Data extracts START

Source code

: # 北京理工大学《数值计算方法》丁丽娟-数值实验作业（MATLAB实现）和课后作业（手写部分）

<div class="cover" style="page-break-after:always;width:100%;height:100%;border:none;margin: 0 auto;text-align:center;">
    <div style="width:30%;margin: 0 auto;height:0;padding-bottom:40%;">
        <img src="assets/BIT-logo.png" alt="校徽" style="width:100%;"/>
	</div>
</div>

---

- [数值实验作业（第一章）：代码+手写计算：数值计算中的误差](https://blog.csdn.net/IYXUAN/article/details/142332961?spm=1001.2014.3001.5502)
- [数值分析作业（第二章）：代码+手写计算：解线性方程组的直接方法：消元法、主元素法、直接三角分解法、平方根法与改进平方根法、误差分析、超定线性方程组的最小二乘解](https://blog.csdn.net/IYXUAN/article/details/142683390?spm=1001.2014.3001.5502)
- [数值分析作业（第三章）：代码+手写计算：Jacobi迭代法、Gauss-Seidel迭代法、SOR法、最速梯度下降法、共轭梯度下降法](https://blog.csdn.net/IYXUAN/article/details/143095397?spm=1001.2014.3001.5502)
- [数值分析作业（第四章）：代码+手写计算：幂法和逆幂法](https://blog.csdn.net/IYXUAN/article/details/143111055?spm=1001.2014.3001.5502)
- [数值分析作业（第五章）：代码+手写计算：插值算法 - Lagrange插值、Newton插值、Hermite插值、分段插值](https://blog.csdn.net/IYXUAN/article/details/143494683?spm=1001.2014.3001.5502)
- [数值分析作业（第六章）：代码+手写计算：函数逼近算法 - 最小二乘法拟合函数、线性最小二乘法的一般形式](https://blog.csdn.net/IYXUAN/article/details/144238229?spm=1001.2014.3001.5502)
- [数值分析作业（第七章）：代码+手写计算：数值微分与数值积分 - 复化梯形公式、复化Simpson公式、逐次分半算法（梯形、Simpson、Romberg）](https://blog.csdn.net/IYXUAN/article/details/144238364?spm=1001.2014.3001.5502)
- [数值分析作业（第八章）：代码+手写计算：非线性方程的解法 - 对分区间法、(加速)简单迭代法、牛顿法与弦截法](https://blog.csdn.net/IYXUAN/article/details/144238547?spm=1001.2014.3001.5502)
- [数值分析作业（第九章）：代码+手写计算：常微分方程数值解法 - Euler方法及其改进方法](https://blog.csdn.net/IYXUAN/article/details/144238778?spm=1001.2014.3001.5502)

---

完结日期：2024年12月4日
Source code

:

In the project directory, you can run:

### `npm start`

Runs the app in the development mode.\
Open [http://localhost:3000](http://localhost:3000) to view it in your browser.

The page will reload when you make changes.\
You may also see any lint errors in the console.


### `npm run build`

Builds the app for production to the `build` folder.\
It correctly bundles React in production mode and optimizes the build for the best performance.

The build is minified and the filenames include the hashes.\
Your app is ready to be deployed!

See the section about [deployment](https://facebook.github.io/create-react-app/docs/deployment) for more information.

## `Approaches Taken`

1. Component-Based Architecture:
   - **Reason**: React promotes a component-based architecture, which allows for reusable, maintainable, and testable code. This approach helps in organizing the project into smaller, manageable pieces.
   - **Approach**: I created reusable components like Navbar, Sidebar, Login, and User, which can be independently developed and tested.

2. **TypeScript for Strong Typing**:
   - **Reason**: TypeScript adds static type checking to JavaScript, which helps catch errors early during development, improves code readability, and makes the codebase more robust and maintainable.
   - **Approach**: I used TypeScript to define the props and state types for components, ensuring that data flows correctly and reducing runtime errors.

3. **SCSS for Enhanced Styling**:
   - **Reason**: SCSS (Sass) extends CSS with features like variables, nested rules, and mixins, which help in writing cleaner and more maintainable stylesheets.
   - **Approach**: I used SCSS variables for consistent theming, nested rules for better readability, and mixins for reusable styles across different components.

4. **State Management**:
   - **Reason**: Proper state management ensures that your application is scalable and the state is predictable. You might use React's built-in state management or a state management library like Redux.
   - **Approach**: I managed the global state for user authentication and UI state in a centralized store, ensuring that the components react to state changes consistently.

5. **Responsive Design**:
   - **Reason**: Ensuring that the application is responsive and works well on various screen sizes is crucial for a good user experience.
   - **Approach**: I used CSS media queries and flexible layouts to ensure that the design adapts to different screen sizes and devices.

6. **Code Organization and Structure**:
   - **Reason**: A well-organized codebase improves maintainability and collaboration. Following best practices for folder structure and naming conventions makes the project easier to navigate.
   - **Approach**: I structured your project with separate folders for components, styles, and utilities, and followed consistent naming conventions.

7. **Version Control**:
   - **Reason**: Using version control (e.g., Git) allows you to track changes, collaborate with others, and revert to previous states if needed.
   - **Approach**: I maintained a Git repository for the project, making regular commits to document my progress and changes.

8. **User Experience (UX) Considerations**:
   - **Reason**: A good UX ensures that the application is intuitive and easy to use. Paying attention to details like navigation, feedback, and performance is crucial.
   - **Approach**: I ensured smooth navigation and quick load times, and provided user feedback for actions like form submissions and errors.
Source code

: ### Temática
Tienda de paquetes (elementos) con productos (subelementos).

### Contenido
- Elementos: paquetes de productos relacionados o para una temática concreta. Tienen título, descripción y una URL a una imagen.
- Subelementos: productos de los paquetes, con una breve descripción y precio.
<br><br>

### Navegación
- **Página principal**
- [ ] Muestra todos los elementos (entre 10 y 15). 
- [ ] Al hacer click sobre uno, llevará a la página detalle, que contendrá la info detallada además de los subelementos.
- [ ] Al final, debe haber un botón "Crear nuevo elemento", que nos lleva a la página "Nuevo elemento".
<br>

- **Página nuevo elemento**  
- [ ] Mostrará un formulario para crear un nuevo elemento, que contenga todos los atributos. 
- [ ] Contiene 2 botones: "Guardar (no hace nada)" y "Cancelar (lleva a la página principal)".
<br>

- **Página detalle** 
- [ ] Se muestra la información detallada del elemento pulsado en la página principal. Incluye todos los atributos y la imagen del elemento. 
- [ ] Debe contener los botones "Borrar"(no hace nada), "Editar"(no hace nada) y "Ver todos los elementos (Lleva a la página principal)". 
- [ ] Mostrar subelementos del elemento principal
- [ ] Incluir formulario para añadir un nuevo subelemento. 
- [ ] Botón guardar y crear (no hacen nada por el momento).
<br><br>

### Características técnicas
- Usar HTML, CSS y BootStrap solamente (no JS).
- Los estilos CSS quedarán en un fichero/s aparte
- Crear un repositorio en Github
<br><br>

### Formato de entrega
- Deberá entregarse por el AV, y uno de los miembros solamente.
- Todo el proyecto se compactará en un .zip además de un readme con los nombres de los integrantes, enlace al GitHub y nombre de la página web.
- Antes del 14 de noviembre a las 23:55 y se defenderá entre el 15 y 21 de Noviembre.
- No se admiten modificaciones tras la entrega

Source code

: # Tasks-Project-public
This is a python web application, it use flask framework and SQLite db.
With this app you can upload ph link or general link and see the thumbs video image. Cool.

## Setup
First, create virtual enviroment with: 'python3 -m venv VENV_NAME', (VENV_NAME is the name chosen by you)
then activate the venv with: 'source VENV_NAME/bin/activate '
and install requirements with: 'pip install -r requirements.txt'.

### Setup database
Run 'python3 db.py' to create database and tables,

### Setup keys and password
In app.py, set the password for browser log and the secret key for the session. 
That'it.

Data extracts END

What to work on:
The entries above are to be retyped exactly.

Response:
Source code

: # 北京理工大学《数值计算方法》丁丽娟-数值实验作业（MATLAB实现）和课后作业（手写部分）

<div class="cover" style="page-break-after:always;width:100%;height:100%;border:none;margin: 0 auto;text-align:center;">
    <div style="width:30%;margin: 0 auto;height:0;padding-bottom:40%;">
        <img src="assets/BIT-logo.png" alt="校徽" style="width:100%;"/>
	</div>
</div>

---

- [数值实验作业（第一章）：代码+手写计算：数值计算中的误差](https://blog.csdn.net/IYXUAN/article/details/142332961?spm=1001.2014.3001.5502)
- [数值分析作业（第二章）：代码+手写计算：解线性方程组的直接方法：消元法、主元素法、直接三角分解法、平方根法与改进平方根法、误差分析、超定线性方程组的最小二乘解](https://blog.csdn.net/IYXUAN/article/details/142683390?spm=1001.2014.3001.5502)
- [数值分析作业（第三章）：代码+手写计算：Jacobi迭代法、Gauss-Seidel迭代法、SOR法、最速梯度下降法、共轭梯度下降法](https://blog.csdn.net/IYXUAN/article/details/143095397?spm=1001.2014.3001.5502)
- [数值分析作业（第四章）：代码+手写计算：幂法和逆幂法](https://blog.csdn.net/IYXUAN/article/details/143111055?spm=1001.2014.3001.5502)
- [数值分析作业（第五章）：代码+手写计算：插值算法 - Lagrange插值、Newton插值、Hermite插值、分段插值](https://blog.csdn.net/IYXUAN/article/details/143494683?spm=1001.2014.3001.5502)
- [数值分析作业（第六章）：代码+手写计算：函数逼近算法 - 最小二乘法拟合函数、线性最小二乘法的一般形式](https://blog.csdn.net/IYXUAN/article/details/144238229?spm=1001.2014.3001.5502)
- [数值分析作业（第七章）：代码+手写计算：数值微分与数值积分 - 复化梯形公式、复化Simpson公式、逐次分半算法（梯形、Simpson、Romberg）](https://blog.csdn.net/IYXUAN/article/details/144238364?spm=1001.2014.3001.5502)
- [数值分析作业（第八章）：代码+手写计算：非线性方程的解法 - 对分区间法、(加速)简单迭代法、牛顿法与弦截法](https://blog.csdn.net/IYXUAN/article/details/144238547?spm=1001.2014.3001.5502)
- [数值分析作业（第九章）：代码+手写计算：常微分方程数值解法 - Euler方法及其改进方法](https://blog.csdn.net/IYXUAN/article/details/144238778?spm=1001.2014.3001.5502)

---

完结日期：2024年12月4日
Source code

:

In the project directory, you can run:

### `npm start`

Runs the app in the development mode.\
Open [http://localhost:3000](http://localhost:3000) to view it in your browser.

The page will reload when you make changes.\
You may also see any lint errors in the console.


### `npm run build`

Builds the app for production to the `build` folder.\
It correctly bundles React in production mode and optimizes the build for the best performance.

The build is minified and the filenames include the hashes.\
Your app is ready to be deployed!

See the section about [deployment](https://facebook.github.io/create-react-app/docs/deployment) for more information.

## `Approaches Taken`

1. Component-Based Architecture:
   - **Reason**: React promotes a component-based architecture, which allows for reusable, maintainable, and testable code. This approach helps in organizing the project into smaller, manageable pieces.
   - **Approach**: I created reusable components like Navbar, Sidebar, Login, and User, which can be independently developed and tested.

2. **TypeScript for Strong Typing**:
   - **Reason**: TypeScript adds static type checking to JavaScript, which helps catch errors early during development, improves code readability, and makes the codebase more robust and maintainable.
   - **Approach**: I used TypeScript to define the props and state types for components, ensuring that data flows correctly and reducing runtime errors.

3. **SCSS for Enhanced Styling**:
   - **Reason**: SCSS (Sass) extends CSS with features like variables, nested rules, and mixins, which help in writing cleaner and more maintainable stylesheets.
   - **Approach**: I used SCSS variables for consistent theming, nested rules for better readability, and mixins for reusable styles across different components.

4. **State Management**:
   - **Reason**: Proper state management ensures that your application is scalable and the state is predictable. You might use React's built-in state management or a state management library like Redux.
   - **Approach**: I managed the global state for user authentication and UI state in a centralized store, ensuring that the components react to state changes consistently.

5. **Responsive Design**:
   - **Reason**: Ensuring that the application is responsive and works well on various screen sizes is crucial for a good user experience.
   - **Approach**: I used CSS media queries and flexible layouts to ensure that the design adapts to different screen sizes and devices.

6. **Code Organization and Structure**:
   - **Reason**: A well-organized codebase improves maintainability and collaboration. Following best practices for folder structure and naming conventions makes the project easier to navigate.
   - **Approach**: I structured your project with separate folders for components, styles, and utilities, and followed consistent naming conventions.

7. **Version Control**:
   - **Reason**: Using version control (e.g., Git) allows you to track changes, collaborate with others, and revert to previous states if needed.
   - **Approach**: I maintained a Git repository for the project, making regular commits to document my progress and changes.

8. **User Experience (UX) Considerations**:
   - **Reason**: A good UX ensures that the application is intuitive and easy to use. Paying attention to details like navigation, feedback, and performance is crucial.
   - **Approach**: I ensured smooth navigation and quick load times, and provided user feedback for actions like form submissions and errors.
Source code

: ### Temática
Tienda de paquetes (elementos) con productos (subelementos).

### Contenido
- Elementos: paquetes de productos relacionados o para una temática concreta. Tienen título, descripción y una URL a una imagen.
- Subelementos: productos de los paquetes, con una breve descripción y precio.
<br><br>

### Navegación
- **Página principal**
- [ ] Muestra todos los elementos (entre 10 y 15). 
- [ ] Al hacer click sobre uno, llevará a la página detalle, que contendrá la info detallada además de los subelementos.
- [ ] Al final, debe haber un botón "Crear nuevo elemento", que nos lleva a la página "Nuevo elemento".
<br>

- **Página nuevo elemento**  
- [ ] Mostrará un formulario para crear un nuevo elemento, que contenga todos los atributos. 
- [ ] Contiene 2 botones: "Guardar (no hace nada)" y "Cancelar (lleva a la página principal)".
<br>

- **Página detalle** 
- [ ] Se muestra la información detallada del elemento pulsado en la página principal. Incluye todos los atributos y la imagen del elemento. 
- [ ] Debe contener los botones "Borrar"(no hace nada), "Editar"(no hace nada) y "Ver todos los elementos (Lleva a la página principal)". 
- [ ] Mostrar subelementos del elemento principal
- [ ] Incluir formulario para añadir un nuevo subelemento. 
- [ ] Botón guardar y crear (no hacen nada por el momento).
<br><br>

### Características técnicas
- Usar HTML, CSS y BootStrap solamente (no JS).
- Los estilos CSS quedarán en un fichero/s aparte
- Crear un repositorio en Github
<br><br>

### Formato de entrega
- Deberá entregarse por el AV, y uno de los miembros solamente.
- Todo el proyecto se compactará en un .zip además de un readme con los nombres de los integrantes, enlace al GitHub y nombre de la página web.
- Antes del 14 de noviembre a las 23:55 y se defenderá entre el 15 y 21 de Noviembre.
- No se admiten modificaciones tras la entrega

Source code

: # Tasks-Project-public
This is a python web application, it use flask framework and SQLite db.
With this app you can upload ph link or general link and see the thumbs video image. Cool.

## Setup
First, create virtual enviroment with: 'python3 -m venv VENV_NAME', (VENV_NAME is the name chosen by you)
then activate the venv with: 'source VENV_NAME/bin/activate '
and install requirements with: 'pip install -r requirements.txt'.

### Setup database
Run 'python3 db.py' to create database and tables,

### Setup keys and password
In app.py, set the password for browser log and the secret key for the session. 
That'it.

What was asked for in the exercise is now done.